I just learned that Joseph M. Carrier, the former RAND Corporation analyst in Vietnam, who cruised Danh Vo in 2006 at an artist talk for a residency in Pacific Palisades, then invited him to his house, showed him his vast archive of photos, documentation, research, ethnographic material, and erotica, then invited him to go to Vietnam together, has been alive all this time, and only passed away at the end of November 2020.
Carrier has been an important presence in Vo’s work and career. Vo first showed creepshots Carrier took of young men on the streets of Vietnam as Good Life (1966/2007) at Bortolozzi in Berlin, but these homosocial images have been included in many of Vo’s shows since. He’s discussed them both in terms of Carrier’s own experience as a gay man fired for his gayness, and as projected autobiographical content of Vo’s own lost life in the war-wracked country he fled as a child in the 1970s.

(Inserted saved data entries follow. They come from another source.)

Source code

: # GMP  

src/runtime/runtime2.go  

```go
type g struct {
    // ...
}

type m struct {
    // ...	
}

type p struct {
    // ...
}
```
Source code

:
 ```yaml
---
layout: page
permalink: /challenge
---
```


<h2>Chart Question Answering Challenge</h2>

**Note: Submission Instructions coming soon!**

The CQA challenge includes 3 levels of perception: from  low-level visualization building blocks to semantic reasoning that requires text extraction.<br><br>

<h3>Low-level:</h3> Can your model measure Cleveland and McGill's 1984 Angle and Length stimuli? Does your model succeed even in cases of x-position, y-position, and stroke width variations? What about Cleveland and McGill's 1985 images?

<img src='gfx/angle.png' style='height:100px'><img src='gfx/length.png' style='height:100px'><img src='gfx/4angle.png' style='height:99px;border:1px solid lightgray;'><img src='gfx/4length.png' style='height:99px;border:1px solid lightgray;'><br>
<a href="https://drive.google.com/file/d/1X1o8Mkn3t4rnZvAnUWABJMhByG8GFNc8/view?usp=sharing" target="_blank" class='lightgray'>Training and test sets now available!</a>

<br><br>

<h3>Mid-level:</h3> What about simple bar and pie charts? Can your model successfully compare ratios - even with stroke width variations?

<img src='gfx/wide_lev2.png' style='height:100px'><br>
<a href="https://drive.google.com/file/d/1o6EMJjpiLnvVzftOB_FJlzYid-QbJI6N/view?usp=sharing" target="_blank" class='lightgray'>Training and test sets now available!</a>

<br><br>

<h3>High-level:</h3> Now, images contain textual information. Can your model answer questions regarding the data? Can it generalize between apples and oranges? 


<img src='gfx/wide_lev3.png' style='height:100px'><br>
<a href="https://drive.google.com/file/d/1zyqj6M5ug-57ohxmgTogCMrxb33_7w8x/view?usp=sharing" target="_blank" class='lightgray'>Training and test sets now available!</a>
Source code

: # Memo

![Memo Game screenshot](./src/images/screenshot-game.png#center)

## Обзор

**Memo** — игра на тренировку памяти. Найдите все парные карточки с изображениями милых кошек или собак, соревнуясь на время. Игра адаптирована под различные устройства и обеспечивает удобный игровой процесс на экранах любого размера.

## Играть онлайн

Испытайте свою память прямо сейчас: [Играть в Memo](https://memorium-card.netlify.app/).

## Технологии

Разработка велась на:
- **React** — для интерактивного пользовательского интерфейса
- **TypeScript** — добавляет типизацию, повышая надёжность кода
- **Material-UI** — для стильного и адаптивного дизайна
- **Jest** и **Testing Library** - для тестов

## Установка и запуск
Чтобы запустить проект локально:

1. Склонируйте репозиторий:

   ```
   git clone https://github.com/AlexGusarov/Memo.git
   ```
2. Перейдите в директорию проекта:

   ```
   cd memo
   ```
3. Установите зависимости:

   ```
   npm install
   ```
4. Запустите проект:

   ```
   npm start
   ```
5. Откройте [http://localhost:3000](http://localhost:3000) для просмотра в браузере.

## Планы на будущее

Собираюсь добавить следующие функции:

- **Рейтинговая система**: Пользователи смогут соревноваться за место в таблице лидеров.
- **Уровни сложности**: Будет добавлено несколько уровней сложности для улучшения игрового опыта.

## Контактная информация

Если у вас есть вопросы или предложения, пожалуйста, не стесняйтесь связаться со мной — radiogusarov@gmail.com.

As Vo explained to Adam Carr in 2007 before the Berlin show opened:
What is incredible is that he kept diaries, papers from the RAND Corporation, love letters and lots of photos and original negatives. What’s more incredible is that he gave it all to me!
Primarily I think this whole affair I have with Joe’s material is an act of divine justice for not really having my own history. As a refugee my parents left it all behind, mentally and also physically. No pictures or documents of my family’s life in Vietnam exist, and its a kind of magical coincidence that I got this archive which I strangely but sincerely feel belongs to me.
Sure enough, at an Art Basel Statements installation in 2008, Vo exhibited a copy of Carrier’s will, which mentioned Vo’s inheriting Carrier’s archive.
The three-way affair between Vo, Joe, and his material also manifested in a 2009 show at Buchholz in Cologne, “Boys seen through a shop window.” Carrier wrote the press release for the show [pdf] in strikingly personal first-person non-artspeak, but the show really did look like Vo had cleaned out Carrier’s house and turned it into one giant installation piece.
But Carrier was still alive and going strong in 2010, when Vo talked of staying with him on another trip to LA, before his Artists Space show which featured photogravures made of Carrier’s images.
At the time the perceived dynamic of Vo’s relationship with Carrier was colored by Vo’s relationship with Michael Elmgreen, who he was dating at the time, but whose signature he also secretly forged on a Danish Arts Council grant so he could go to the opening of Prada Marfa as a photographer’s assistant.
Vo talked a bit about the ambivalence and instrumentalization of relationships and relationship structures in 2007 [when he was still marrying friends and immediately divorcing them, just to add to his official last name], in the context of a refugee’s desperate survival tactics. But, as he said even then, “I was a boat refugee when I was four, but I’m pretty dry now.”
Vo’s work, and his collaborations, especially early on, were unsettling, not just because of what he called “parasitism,” but because of his forthright ambivalence even then to forefront his questioning of the fundamental assumptions of human interaction. Finding out about Carrier’s death–and the fascinating, complicated and varied life he led–underscores the efficiency of the art context to reduce him to a sort of found object. But it also exposes the limitations we all face in understanding the nuances of someone else’s relationships. Which feels like part of Vo’s point all along. Meanwhile, I think Danh’s gonna need a bigger storage unit.